The title “El Presidente” drips with irony in Episode 1. Jadue dreams of being president of the Chilean federation, a title that comes with prestige but no moral authority. By the episode’s climax—where he signs his first major bribe in a bathroom stall—we realize the show is not about a man who becomes powerful. It is about a man who realizes, too late, that the presidency he coveted is actually a prison. The final shot of the episode (crystal clear in the BD9’s dark gradients) is Jadue looking into a mirror, adjusting a tie that now feels like a noose. el presidente s01e01 bd9
The genius of Episode 1 is its refusal to paint Jadue as a simple villain. Instead, he is a product of a broken system. We learn that he inherited a small, provincial club (Unión La Calera) drowning in debt. The BD9’s audio mix captures the ambient sounds of the stadium: the desperate chants of fans who have not seen a win in months, the rain leaking through a rusted roof. In these moments, the episode argues that corruption is not born of malice, but of desperation. El Presidente S01E01 is not a sports documentary;
The opening frame of El Presidente , Season 1, Episode 1 (often denoted in high-fidelity encodes as the “BD9” version for its pristine visual clarity) does not begin on a soccer pitch. It begins in a sterile, airless boardroom. This is the first and most crucial deception of the series: that the beautiful game is merely a backdrop for the ugly machinery of power. Directed with a cold, documentary-like precision, the first episode—titled “El Partido” (The Match)—introduces us to the 2015 FIFA corruption scandal not through the lens of Swiss prosecutors, but through the eyes of the man who brought the house down: Sergio Jadue, the disgraced president of the Chilean Football Federation. In its 50-minute runtime, the BD9’s sharp contrast and deep color grading transform this sports drama into a Shakespearean tragedy of hubris, poverty, and moral collapse. And in the high-definition reflection of this first
Director Pablo Larraín (known for Jackie and Neruda ) employs a visual strategy that the BD9’s enhanced resolution reveals in stunning detail. He shoots the boardrooms in cold, blue tones with rigid, geometric framing—men sitting at long tables like a jury of predators. Conversely, the soccer fields are shot in warm, golden-hour light with chaotic, handheld energy.

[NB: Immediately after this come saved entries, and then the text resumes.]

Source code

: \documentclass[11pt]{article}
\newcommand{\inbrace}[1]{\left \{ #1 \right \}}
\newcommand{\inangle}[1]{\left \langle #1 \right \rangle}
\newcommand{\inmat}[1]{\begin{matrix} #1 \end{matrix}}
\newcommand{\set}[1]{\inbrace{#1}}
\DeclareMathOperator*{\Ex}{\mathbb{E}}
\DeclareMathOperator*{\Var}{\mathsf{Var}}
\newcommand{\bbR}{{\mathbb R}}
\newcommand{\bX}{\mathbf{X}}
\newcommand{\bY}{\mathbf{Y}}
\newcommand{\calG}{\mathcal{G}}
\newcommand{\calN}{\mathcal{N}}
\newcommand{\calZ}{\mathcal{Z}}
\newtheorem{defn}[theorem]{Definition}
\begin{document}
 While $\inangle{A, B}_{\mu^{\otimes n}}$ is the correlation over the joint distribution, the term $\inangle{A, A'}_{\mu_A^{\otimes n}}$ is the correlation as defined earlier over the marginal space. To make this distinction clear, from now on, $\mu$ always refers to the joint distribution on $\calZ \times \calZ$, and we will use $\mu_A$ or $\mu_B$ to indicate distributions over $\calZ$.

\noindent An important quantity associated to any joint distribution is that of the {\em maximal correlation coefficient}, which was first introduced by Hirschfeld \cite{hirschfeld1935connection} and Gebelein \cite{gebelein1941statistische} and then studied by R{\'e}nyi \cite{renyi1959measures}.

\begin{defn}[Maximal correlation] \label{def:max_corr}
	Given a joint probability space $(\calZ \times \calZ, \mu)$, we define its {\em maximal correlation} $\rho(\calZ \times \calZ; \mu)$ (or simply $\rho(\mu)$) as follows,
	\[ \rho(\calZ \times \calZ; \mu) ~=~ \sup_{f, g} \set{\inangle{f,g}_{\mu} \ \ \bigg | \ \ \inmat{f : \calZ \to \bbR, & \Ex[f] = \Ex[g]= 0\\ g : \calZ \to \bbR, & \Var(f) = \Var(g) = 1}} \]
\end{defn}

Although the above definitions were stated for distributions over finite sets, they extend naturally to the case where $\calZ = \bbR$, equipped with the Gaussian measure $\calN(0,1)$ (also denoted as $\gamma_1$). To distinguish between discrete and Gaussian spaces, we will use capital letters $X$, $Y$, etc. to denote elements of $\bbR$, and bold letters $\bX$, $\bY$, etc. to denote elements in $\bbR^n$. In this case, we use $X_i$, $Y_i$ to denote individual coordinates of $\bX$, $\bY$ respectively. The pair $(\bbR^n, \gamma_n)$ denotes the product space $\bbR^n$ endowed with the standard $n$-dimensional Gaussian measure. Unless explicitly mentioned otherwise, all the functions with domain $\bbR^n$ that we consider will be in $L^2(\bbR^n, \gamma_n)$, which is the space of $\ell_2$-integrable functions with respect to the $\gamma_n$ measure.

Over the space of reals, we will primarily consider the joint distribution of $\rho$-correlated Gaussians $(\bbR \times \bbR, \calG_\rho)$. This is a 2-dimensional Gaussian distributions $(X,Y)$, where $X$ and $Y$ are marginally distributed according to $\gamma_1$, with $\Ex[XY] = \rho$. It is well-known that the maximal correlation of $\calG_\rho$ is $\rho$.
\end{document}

In one pivotal scene, Jadue attends his first CONMEBOL meeting in Asunción. The camera slowly dollies past portraits of former presidents, their eyes following him like ghosts. The BD9’s sharpness allows us to read the dates on the plaques: men who held power for 30, 40 years. The episode suggests that Jadue is not a revolutionary; he is a parasite entering a host that has been rotting for decades. The “beautiful game” has been replaced by the game of perpetual re-election.